Bots and Your Employees
Chatbots also have the potential to serve as a virtual personal assistant for the employee. A chatbot is a perfect tool to help develop the 360 degree view of the customer. Chatbots can be integrated into a company’s own enterprise chat application, connecting and gathering information from across company-wide applications like CRM systems, Support Ticket systems, or even ERP systems. Such an integrated bot will give you all you need with just a few typed commands. Chatbots have the potential to resolve the data leakage issue in CRM. Garbage In/Garbage Out, as it relates to data, becomes less significant due to automation and smart AI. Potential results include increased customer retention and more accurate revenue forecasts. Chatbots add to the mobile experience as well. The information exchange becomes easier and more productive if you can access data within one mobile app.

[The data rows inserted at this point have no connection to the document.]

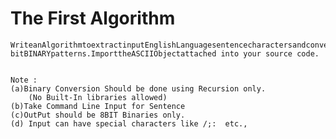 # The First Algorithm 

    WriteanAlgorithmtoextractinputEnglishLanguagesentencecharactersandconvertthecharacterstothe8-bitBINARYpatterns.ImporttheASCIIObjectattached into your source code.


    Note :
    (a)Binary Conversion Should be done using Recursion only.  
        (No Built-In libraries allowed)
    (b)Take Command Line Input for Sentence
    (c)OutPut should be ​8BIT​ Binaries only.
    (d) Input can have special characters like /;:  etc.,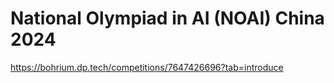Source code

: # National Olympiad in AI (NOAI) China 2024

https://bohrium.dp.tech/competitions/7647426696?tab=introduce
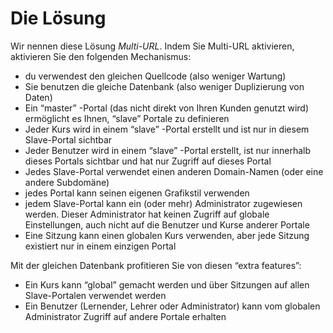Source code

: # Die Lösung

Wir nennen diese Lösung _Multi-URL_. Indem Sie Multi-URL aktivieren, aktivieren Sie den folgenden Mechanismus:

* du verwendest den gleichen Quellcode \(also weniger Wartung\)
* Sie benutzen die gleiche Datenbank \(also weniger Duplizierung von Daten\)
* Ein “master” -Portal \(das nicht direkt von Ihren Kunden genutzt wird\) ermöglicht es Ihnen, “slave” Portale zu definieren
* Jeder Kurs wird in einem “slave” -Portal erstellt und ist nur in diesem Slave-Portal sichtbar
* Jeder Benutzer wird in einem “slave” -Portal erstellt, ist nur innerhalb dieses Portals sichtbar und hat nur Zugriff auf dieses Portal
* Jedes Slave-Portal verwendet einen anderen Domain-Namen \(oder eine andere Subdomäne\)
* jedes Portal kann seinen eigenen Grafikstil verwenden
* jedem Slave-Portal kann ein \(oder mehr\) Administrator zugewiesen werden. Dieser Administrator hat keinen Zugriff auf globale Einstellungen, auch nicht auf die Benutzer und Kurse anderer Portale
* Eine Sitzung kann einen globalen Kurs verwenden, aber jede Sitzung existiert nur in einem einzigen Portal

Mit der gleichen Datenbank profitieren Sie von diesen “extra features”:

* Ein Kurs kann “global” gemacht werden und über Sitzungen auf allen Slave-Portalen verwendet werden
* Ein Benutzer \(Lernender, Lehrer oder Administrator\) kann vom globalen Administrator Zugriff auf andere Portale erhalten


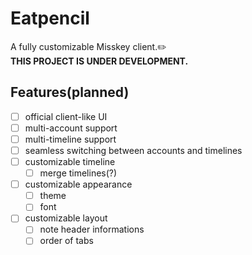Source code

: # Eatpencil
  
A fully customizable Misskey client.✏️  
**THIS PROJECT IS UNDER DEVELOPMENT.**  
  
## Features(planned)
- [ ] official client-like UI
- [ ] multi-account support
- [ ] multi-timeline support
- [ ] seamless switching between accounts and timelines
- [ ] customizable timeline
  - [ ] merge timelines(?)
- [ ] customizable appearance
  - [ ] theme
  - [ ] font
- [ ] customizable layout
  - [ ] note header informations
  - [ ] order of tabs
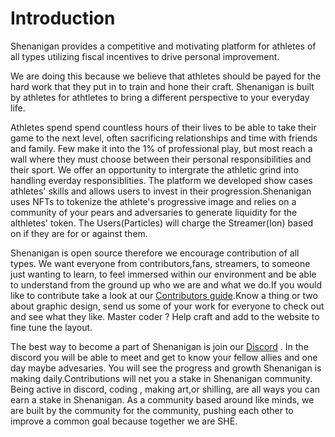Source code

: # Introduction

Shenanigan provides a competitive and motivating platform for athletes of all types utilizing fiscal incentives to drive personal improvement.

We are doing this because we believe that athletes should be payed for the hard work that they put in to train and hone their craft. Shenanigan is built by athletes for athtletes to bring a different perspective to your everyday life.

Athletes spend spend countless hours of their lives to be able to take their game to the next level, often sacrificing relationships and time with friends and family. Few make it into the 1% of  professional play, but most reach a wall where they must choose between their personal responsibilities and their sport. We offer an opportunity to intergrate the athletic grind into handling everday responsiblities. The platform we developed show cases athletes' skills and allows users to invest in their progression.Shenanigan uses NFTs to tokenize the athlete's progressive image and relies on a community of your pears and adversaries to generate liquidity  for the althletes' token. The Users(Particles) will charge  the Streamer(Ion)  based on if they are for or against them.

Shenanigan is open source therefore we encourage contribution of all types. We want everyone from contributors,fans, streamers,  to someone just wanting to learn, to feel immersed within our environment and be able to understand from the ground up who we are  and what we do.If you would like to contribute take a look at our [Contributors guide](https://she.energy/wiki/contribution/ ).Know a thing or two about graphic design, send us some of your work for everyone to check out and see what they like. Master coder ? Help craft and add to the website to fine tune the layout. 

The best way to become a part of Shenanigan is join our [Discord](https://discord.gg/GNEMeP) . In the discord you will be able to meet and get to know your fellow allies and one day maybe advesaries. You will see the progress and growth Shenanigan is making daily.Contributions will net you a stake in Shenanigan community. Being active in discord, coding , making art,or shilling, are all ways you can earn a stake in Shenanigan. As a community based around like minds, we are built by the community for the community, pushing each other to improve a common goal because together we are SHE.
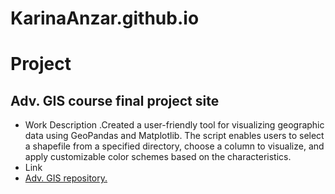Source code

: # KarinaAnzar.github.io
# Project
## Adv. GIS course final project site
- Work Description
  .Created a user-friendly tool for visualizing geographic data using GeoPandas and Matplotlib. The script enables users to select a shapefile from a specified directory, choose a column to 
 visualize, and apply customizable color schemes based on the characteristics. 
- Link
- [Adv. GIS repository.](https://github.com/KarinaAnzar/pythonGIS.git)
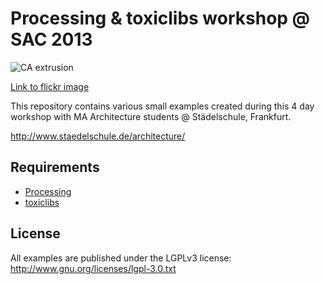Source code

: # Processing & toxiclibs workshop @ SAC 2013

![CA extrusion](http://farm8.staticflickr.com/7344/10798608474_95821b509d.jpg)

[Link to flickr image](http://www.flickr.com/photos/toxi/10798608474/)

This repository contains various small examples created during this 4
day workshop with MA Architecture students @ Städelschule, Frankfurt.

http://www.staedelschule.de/architecture/

## Requirements

* [Processing](http://processing.org)
* [toxiclibs](http://toxiclibs.org)

## License

All examples are published under the LGPLv3 license:
http://www.gnu.org/licenses/lgpl-3.0.txt
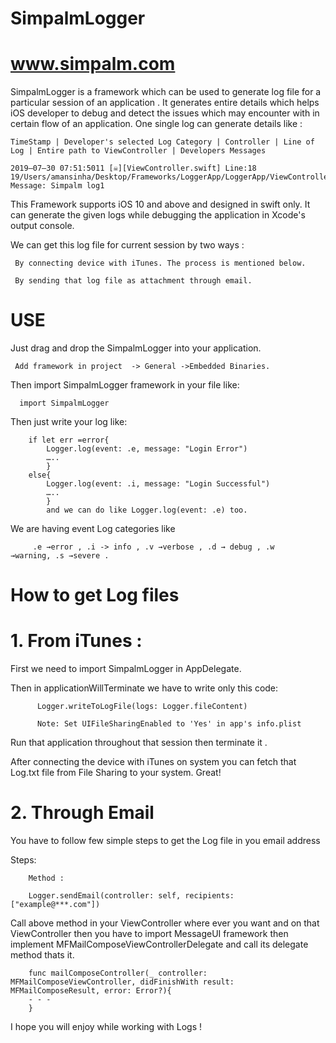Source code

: # SimpalmLogger

# www.simpalm.com

SimpalmLogger is a framework which can be used to generate log file for a particular session of an application . It generates entire details which helps iOS developer to debug and detect the issues which may encounter with in certain flow of an  application. One single log can generate details like :

    TimeStamp | Developer's selected Log Category | Controller | Line of Log | Entire path to ViewController | Developers Messages

    2019–07–30 07:51:5011 [☠️][ViewController.swift] Line:18 19/Users/amansinha/Desktop/Frameworks/LoggerApp/LoggerApp/ViewController.swift Message: Simpalm log1
   
This Framework supports iOS 10 and above and designed in swift only. It can generate the given logs while debugging the application in Xcode's output console.

We can get this log file for current session by two ways :

     By connecting device with iTunes. The process is mentioned below.
 
     By sending that log file as attachment through email.

# USE

Just drag and drop the SimpalmLogger into your application.

     Add framework in project  -> General ->Embedded Binaries.

Then import SimpalmLogger framework in your file like:

      import SimpalmLogger
     
Then just write your log like:

        if let err =error{
            Logger.log(event: .e, message: "Login Error")
            …..
            }
        else{
            Logger.log(event: .i, message: "Login Successful")
            …..
            }
            and we can do like Logger.log(event: .e) too.
            
We are having event Log categories like 

         .e →error , .i -> info , .v →verbose , .d → debug , .w →warning, .s →severe .
         
         
# How to get Log files

# 1. From iTunes : 

First we need to import SimpalmLogger in AppDelegate.

Then in applicationWillTerminate we have to write only this code:

          Logger.writeToLogFile(logs: Logger.fileContent)
          
          Note: Set UIFileSharingEnabled to 'Yes' in app's info.plist 
          
Run that application throughout that session then terminate it .

After connecting the device with iTunes on system you can fetch that Log.txt file from File Sharing to your system. Great!


# 2. Through Email

You have to follow few simple steps to get the Log file in you email address 

Steps:

        Method :
        
        Logger.sendEmail(controller: self, recipients: ["example@***.com"])
        
        
Call above method in your ViewController where ever you want and on that ViewController then you have to import MessageUI framework then implement MFMailComposeViewControllerDelegate and call its delegate method thats it. 
        
      
        func mailComposeController(_ controller: MFMailComposeViewController, didFinishWith result: MFMailComposeResult, error: Error?){
        - - - 
        }
        
I hope you will enjoy while working with Logs !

Continuing the banking example, a chatbot within the CRM would provide the loan officer with the number of applications currently in underwriting, along with the list of priority tasks for that day. Rather than launching the CRM software, the service representative could tell the chatbot to attach the conversation to the customer record, which saves time. As machine learning continues, bots will enable the user to take action directly by presenting pertinent workflow scripts. For example, when a quarterly update on a key customer relationship is required by the executive team, a bot can present the user with a link to launch a workflow enabling a quick, efficient update script. Such an engaging experience surpasses the current “login-search-retrieve-act” paradigm of today’s enterprise solutions.
Customers want organizations to react to their needs more quickly; to be able to maintain those speeds as the organization grows; to have someone engage with them when they need to connect with the organization; and to have experiences that are tailored to their needs. CRM users expect the same from their systems. While computing tools such as the AI chatbot can automate some job responsibilities, the technology won’t be a replacement for most employees, as it isn’t equipped to handle complex tasks. People and smart machines work better together. Chatbots have the potential to allow an organization to increase revenue, streamline internal processes, and improve data exchange across departments.
Imad Al-Abed is director of Onyx at Aptean and has more than 15 years of experience in the CRM space. Al-Abed started his career as CRM technical consultant and spent more than 10 years implementing and integrating CRM solutions for numerous clients across a variety of industries. During the past five years, Al-Abed has shifted his focus to CRM product management and is responsible for evolving CRM to ensure that client’s needs are met. Al-Abed holds a bachelor’s degree in electrical engineering from Boston University and has a master’s degree (MSc) in management information systems from Concordia University (Montreal, Canada).